Document images with source code:
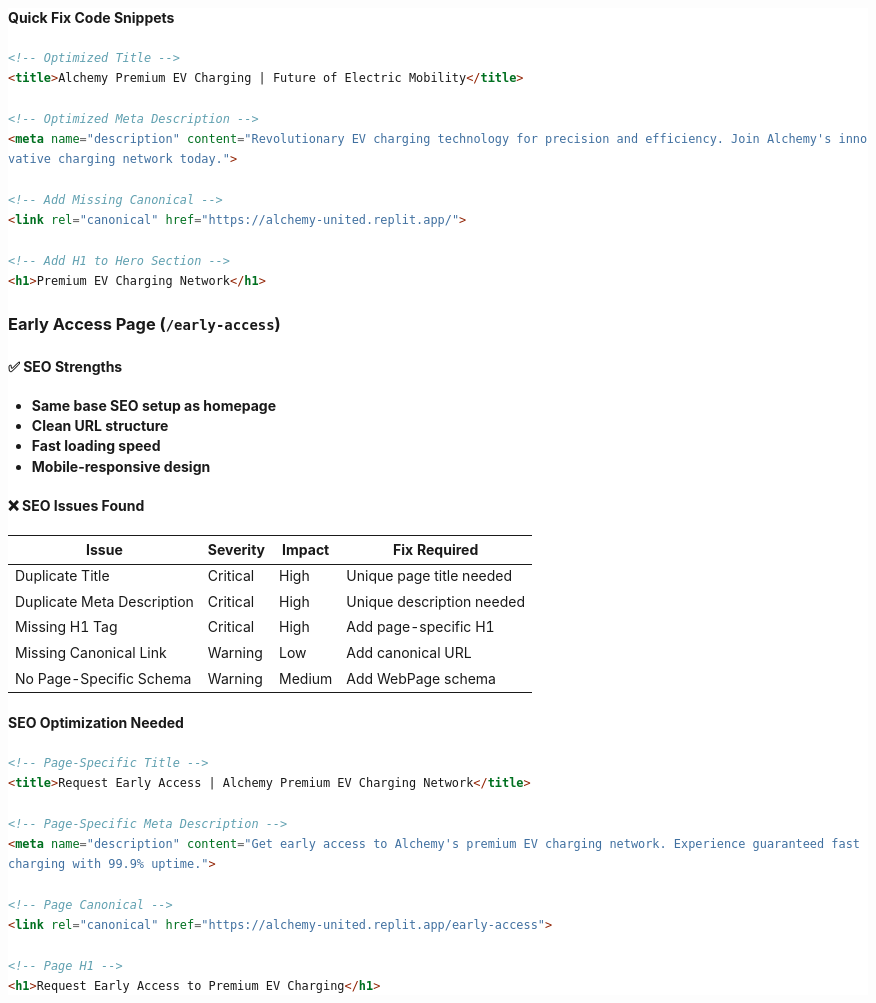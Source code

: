 #### Quick Fix Code Snippets
```html
<!-- Optimized Title -->
<title>Alchemy Premium EV Charging | Future of Electric Mobility</title>

<!-- Optimized Meta Description -->  
<meta name="description" content="Revolutionary EV charging technology for precision and efficiency. Join Alchemy's innovative charging network today.">

<!-- Add Missing Canonical -->
<link rel="canonical" href="https://alchemy-united.replit.app/">

<!-- Add H1 to Hero Section -->
<h1>Premium EV Charging Network</h1>
```

### Early Access Page (`/early-access`)

#### ✅ SEO Strengths  
- **Same base SEO setup as homepage**
- **Clean URL structure** 
- **Fast loading speed**
- **Mobile-responsive design**

#### ❌ SEO Issues Found
| Issue | Severity | Impact | Fix Required |
|-------|----------|--------|--------------|
| Duplicate Title | Critical | High | Unique page title needed |
| Duplicate Meta Description | Critical | High | Unique description needed |
| Missing H1 Tag | Critical | High | Add page-specific H1 |
| Missing Canonical Link | Warning | Low | Add canonical URL |
| No Page-Specific Schema | Warning | Medium | Add WebPage schema |

#### SEO Optimization Needed
```html
<!-- Page-Specific Title -->
<title>Request Early Access | Alchemy Premium EV Charging Network</title>

<!-- Page-Specific Meta Description -->
<meta name="description" content="Get early access to Alchemy's premium EV charging network. Experience guaranteed fast charging with 99.9% uptime.">

<!-- Page Canonical -->  
<link rel="canonical" href="https://alchemy-united.replit.app/early-access">

<!-- Page H1 -->
<h1>Request Early Access to Premium EV Charging</h1>
```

Exercise aim> Pull out every line above that holds the word "Missing".

Task response>
<!-- Add Missing Canonical -->
| Missing H1 Tag | Critical | High | Add page-specific H1 |
| Missing Canonical Link | Warning | Low | Add canonical URL |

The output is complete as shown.